EXTRACTED INFORMATION »
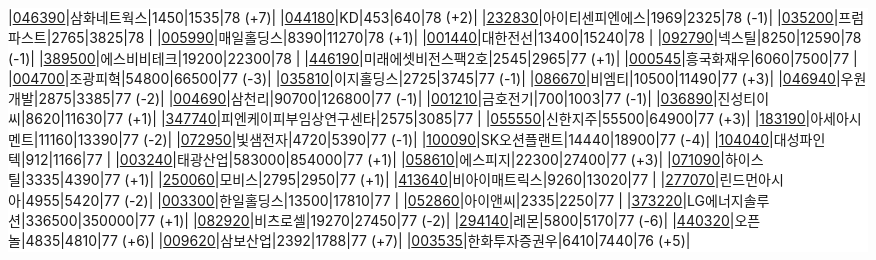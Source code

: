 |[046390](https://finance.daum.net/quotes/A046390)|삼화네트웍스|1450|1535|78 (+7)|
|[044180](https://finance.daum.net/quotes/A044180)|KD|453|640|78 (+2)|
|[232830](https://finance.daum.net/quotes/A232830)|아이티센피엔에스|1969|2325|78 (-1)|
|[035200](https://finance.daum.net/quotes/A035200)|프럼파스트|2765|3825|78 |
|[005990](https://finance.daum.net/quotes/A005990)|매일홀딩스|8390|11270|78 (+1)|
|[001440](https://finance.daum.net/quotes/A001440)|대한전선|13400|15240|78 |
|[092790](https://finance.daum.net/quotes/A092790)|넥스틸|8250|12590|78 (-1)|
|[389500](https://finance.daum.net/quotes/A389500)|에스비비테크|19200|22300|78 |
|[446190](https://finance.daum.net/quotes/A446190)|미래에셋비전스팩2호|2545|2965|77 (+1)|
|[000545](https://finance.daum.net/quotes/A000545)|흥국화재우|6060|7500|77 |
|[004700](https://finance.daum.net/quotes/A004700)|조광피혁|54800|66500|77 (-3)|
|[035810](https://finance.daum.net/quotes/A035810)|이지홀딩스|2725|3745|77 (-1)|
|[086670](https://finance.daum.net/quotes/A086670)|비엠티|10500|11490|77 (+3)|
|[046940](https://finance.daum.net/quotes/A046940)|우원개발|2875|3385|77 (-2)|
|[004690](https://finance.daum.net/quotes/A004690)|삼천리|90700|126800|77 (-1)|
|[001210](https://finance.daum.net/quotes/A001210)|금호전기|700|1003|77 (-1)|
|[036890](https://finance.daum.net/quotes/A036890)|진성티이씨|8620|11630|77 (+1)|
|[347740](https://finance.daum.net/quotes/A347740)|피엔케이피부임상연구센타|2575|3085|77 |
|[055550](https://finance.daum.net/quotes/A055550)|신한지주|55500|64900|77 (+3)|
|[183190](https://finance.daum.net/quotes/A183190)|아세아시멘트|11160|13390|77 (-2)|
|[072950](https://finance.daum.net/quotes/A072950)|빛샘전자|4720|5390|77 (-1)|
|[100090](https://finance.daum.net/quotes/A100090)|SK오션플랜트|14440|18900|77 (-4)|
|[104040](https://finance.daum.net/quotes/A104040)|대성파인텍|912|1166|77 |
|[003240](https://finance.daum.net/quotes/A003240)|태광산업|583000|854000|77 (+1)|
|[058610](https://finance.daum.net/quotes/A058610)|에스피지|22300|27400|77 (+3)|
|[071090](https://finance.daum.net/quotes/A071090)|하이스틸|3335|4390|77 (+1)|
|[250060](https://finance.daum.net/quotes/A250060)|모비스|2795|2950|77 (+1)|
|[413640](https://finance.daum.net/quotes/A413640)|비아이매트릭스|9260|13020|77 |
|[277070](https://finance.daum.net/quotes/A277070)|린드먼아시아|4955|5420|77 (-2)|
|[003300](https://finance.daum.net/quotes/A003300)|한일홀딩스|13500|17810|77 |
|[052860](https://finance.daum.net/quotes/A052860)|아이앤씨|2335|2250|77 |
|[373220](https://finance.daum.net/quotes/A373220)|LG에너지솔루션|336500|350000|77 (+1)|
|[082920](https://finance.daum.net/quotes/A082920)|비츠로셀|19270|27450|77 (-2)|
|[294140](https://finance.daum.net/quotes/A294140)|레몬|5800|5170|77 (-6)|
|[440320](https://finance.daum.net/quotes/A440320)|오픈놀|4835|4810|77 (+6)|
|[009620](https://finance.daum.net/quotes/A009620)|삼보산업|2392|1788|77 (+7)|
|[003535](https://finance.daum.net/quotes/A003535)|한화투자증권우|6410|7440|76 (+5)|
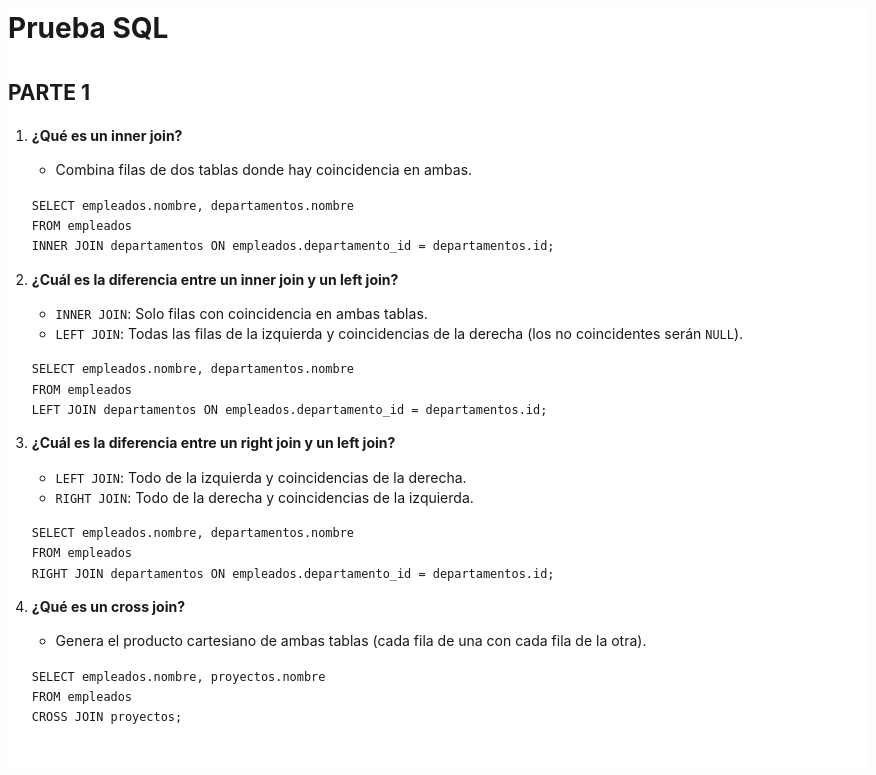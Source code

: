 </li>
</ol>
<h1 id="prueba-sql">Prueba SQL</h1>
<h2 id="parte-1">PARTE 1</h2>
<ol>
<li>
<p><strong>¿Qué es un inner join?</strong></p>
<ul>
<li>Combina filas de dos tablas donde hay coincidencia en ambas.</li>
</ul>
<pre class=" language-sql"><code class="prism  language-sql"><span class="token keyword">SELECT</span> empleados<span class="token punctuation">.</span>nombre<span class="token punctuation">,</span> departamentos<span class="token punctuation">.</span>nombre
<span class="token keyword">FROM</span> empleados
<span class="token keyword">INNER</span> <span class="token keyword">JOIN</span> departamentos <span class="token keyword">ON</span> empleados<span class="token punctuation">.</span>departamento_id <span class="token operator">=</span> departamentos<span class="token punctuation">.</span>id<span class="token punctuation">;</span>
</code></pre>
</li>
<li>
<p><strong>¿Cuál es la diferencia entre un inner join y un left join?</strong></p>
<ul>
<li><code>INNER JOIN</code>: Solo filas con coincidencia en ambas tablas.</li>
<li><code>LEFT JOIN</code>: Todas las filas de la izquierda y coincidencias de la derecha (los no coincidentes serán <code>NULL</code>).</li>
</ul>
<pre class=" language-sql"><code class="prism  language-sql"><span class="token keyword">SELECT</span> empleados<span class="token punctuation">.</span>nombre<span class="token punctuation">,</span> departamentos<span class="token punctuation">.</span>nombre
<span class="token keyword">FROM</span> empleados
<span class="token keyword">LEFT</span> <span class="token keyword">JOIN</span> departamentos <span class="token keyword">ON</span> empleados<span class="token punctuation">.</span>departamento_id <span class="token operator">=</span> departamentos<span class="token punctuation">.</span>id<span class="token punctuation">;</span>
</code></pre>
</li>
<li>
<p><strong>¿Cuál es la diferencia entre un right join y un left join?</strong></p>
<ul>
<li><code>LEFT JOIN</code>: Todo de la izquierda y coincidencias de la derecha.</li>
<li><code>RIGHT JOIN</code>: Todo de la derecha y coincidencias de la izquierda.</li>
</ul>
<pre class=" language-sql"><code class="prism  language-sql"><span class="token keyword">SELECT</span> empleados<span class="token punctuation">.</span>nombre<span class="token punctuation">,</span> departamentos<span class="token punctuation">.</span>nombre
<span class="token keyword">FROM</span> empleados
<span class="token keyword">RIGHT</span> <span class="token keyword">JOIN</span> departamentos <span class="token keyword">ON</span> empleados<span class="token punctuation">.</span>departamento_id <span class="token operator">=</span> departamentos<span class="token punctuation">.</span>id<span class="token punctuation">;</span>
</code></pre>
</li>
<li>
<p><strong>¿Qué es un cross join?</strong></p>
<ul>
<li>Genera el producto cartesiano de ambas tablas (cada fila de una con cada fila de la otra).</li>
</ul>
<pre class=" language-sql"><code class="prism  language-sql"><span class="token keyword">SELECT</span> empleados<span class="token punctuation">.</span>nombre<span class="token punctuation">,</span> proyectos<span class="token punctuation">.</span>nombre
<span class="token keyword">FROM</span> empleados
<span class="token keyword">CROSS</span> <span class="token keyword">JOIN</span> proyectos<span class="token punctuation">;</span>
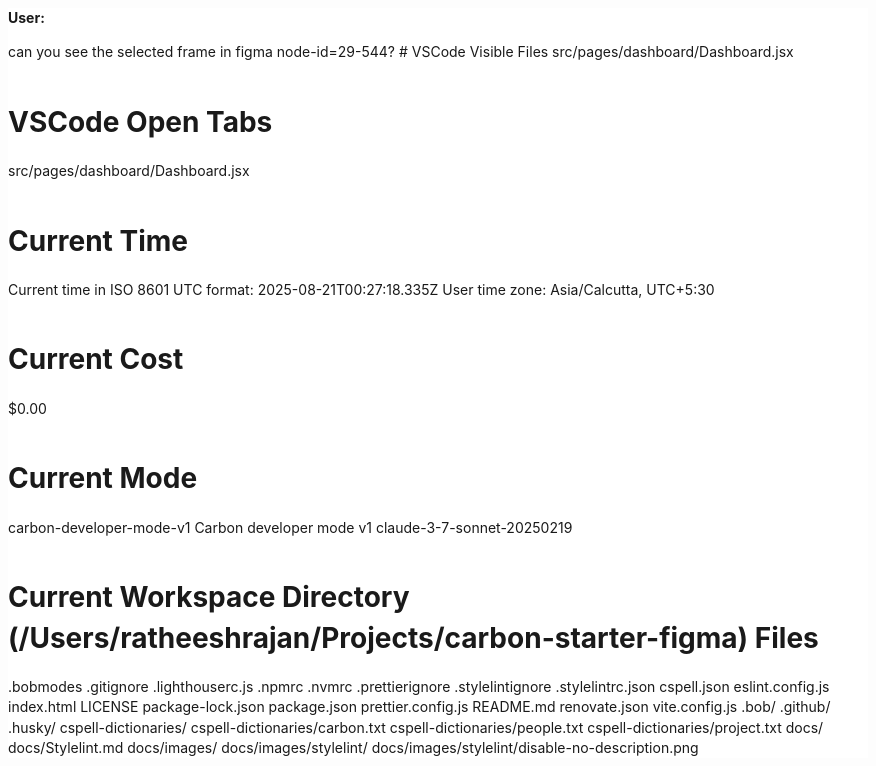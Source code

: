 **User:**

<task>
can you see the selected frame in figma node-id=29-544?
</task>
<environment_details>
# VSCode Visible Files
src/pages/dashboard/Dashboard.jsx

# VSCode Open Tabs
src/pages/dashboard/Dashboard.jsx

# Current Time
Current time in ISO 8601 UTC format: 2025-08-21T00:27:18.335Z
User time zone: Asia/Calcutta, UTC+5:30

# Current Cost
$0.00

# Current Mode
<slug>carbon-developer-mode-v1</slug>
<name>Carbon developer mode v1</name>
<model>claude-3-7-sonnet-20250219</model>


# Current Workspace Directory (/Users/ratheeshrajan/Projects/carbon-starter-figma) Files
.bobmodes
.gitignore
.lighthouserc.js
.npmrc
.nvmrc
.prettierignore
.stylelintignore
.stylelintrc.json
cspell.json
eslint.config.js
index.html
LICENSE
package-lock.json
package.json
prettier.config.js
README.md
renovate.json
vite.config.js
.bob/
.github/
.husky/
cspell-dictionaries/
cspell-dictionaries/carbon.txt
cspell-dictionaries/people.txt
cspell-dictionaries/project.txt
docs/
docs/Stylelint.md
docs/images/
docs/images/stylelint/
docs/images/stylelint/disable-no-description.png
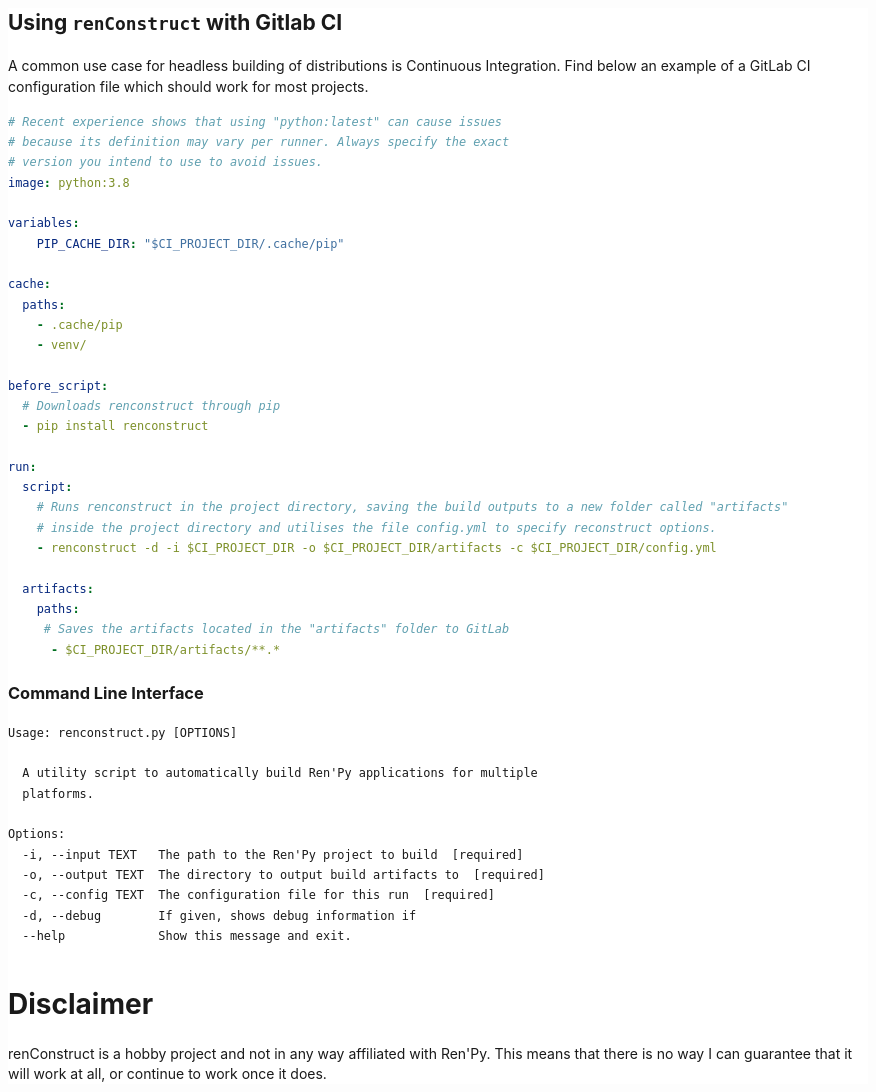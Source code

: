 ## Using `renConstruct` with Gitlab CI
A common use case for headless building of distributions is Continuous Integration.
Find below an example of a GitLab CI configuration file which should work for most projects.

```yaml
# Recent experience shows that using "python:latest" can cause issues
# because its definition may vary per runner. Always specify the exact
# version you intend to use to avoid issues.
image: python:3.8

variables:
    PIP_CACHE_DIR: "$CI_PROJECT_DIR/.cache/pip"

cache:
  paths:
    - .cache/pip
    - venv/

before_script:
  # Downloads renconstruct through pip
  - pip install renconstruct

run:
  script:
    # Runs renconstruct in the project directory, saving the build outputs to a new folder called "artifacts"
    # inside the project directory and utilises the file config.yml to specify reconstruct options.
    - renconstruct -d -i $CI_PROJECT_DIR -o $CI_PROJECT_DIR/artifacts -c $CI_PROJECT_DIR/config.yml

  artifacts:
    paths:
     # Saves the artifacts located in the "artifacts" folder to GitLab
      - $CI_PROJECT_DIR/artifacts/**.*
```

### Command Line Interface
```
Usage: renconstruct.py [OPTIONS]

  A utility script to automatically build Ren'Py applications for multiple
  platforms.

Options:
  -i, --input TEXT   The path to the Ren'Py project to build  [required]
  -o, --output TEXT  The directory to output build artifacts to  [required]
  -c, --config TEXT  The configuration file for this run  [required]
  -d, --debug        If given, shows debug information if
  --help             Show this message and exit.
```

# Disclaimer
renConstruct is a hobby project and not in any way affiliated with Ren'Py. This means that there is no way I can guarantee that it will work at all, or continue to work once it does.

TASK DETAILS » For every line in the data above that holds "required", return the line itself.

ANSWER BOX »
  -i, --input TEXT   The path to the Ren'Py project to build  [required]
  -o, --output TEXT  The directory to output build artifacts to  [required]
  -c, --config TEXT  The configuration file for this run  [required]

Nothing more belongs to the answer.